MATHEMATICAL FOUNDATIONS OF CONDITIONALS AND THEIR PROBABILISTIC ASSIGNMENTS

Abstract

This paper addresses the mathematical modeling of information as originally expressed in natural language in conditional form. A number of different conditional event algebras—all avoiding the Lewis triviality result—are briefly surveyed, including the main body of those proposed previously, classified as Type I, and the newly expanded Type II product space approach (PS) originally independently offered by Van Fraasen. The issue of higher order conditionals and triviality is also discussed. In addition, this work considers two basic results of McGee: Firstly, this paper provides a new general procedure (M) which specializes to that result of McGee, where in effect, the probability evaluations of logical compounds of conditionals in the PS approach are independently derived from a fair standard betting scheme, though McGee does not obtain any explicit conditional event algebra underpinning for these evaluations.
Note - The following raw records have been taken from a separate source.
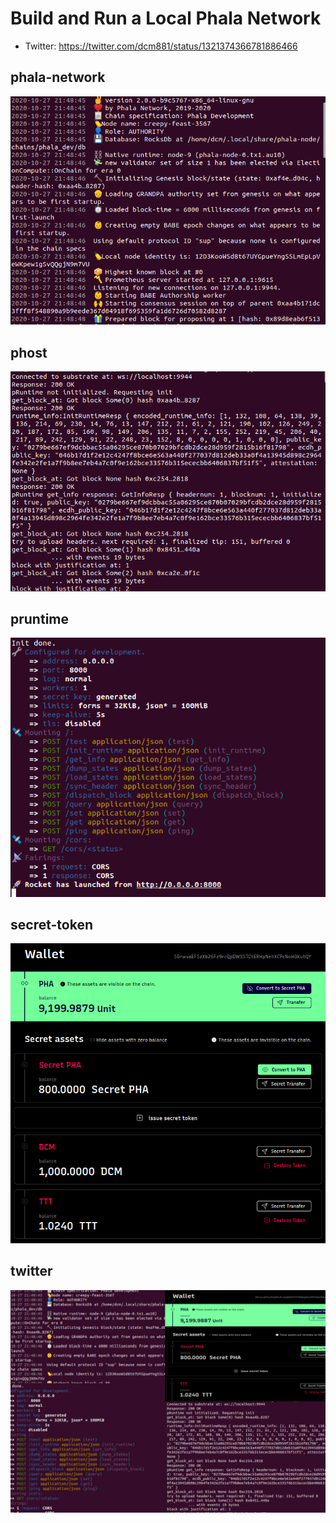 # Build and Run a Local Phala Network

- Twitter: https://twitter.com/dcm881/status/1321374366781886466

## phala-network
<p align="center">
  <img src="img/phala-node.png">
</p>

## phost
<p align="center">
  <img src="img/phala-phost.png">
</p>

## pruntime
<p align="center">
  <img src="img/phala-pruntime.png">
</p>

## secret-token
<p align="center">
  <img src="img/secret-token.png">
</p>

## twitter
<p align="center">
  <img src="img/twitter.png">
</p>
The new procedure, which can act upon any Type I conditional event algebra, is based, in part, upon decision theory principles, and in part, upon a fine-tuned evaluation of the third or indeterminate values of the three-valued logic form of Type I conditionals. It is shown that McGee’s derivation is equivalent to M acting upon the Type I conditional event algebra called GNW in the literature—or equivalently the min, max, 1-() conjunctive, disjunctive, negation fragment of Lukasiewicz’ three-valued logic. On the other hand, it is shown that the action of M upon another Type I conditional event algebra called SAC in the literature—equivalent to a corresponding fragment of a three-valued logic originally proposed by Sobocinski—leads back to the same conditional event algebra. Secondly, this paper provides a new characterization of PS , corresponding to McGee’s second result, and which, unlike McGee, does not assume—nor is compatible, in general, with—the import-export rule. Among other topics discussed, are conditional random variables, deduction and non-monotonic logic applications.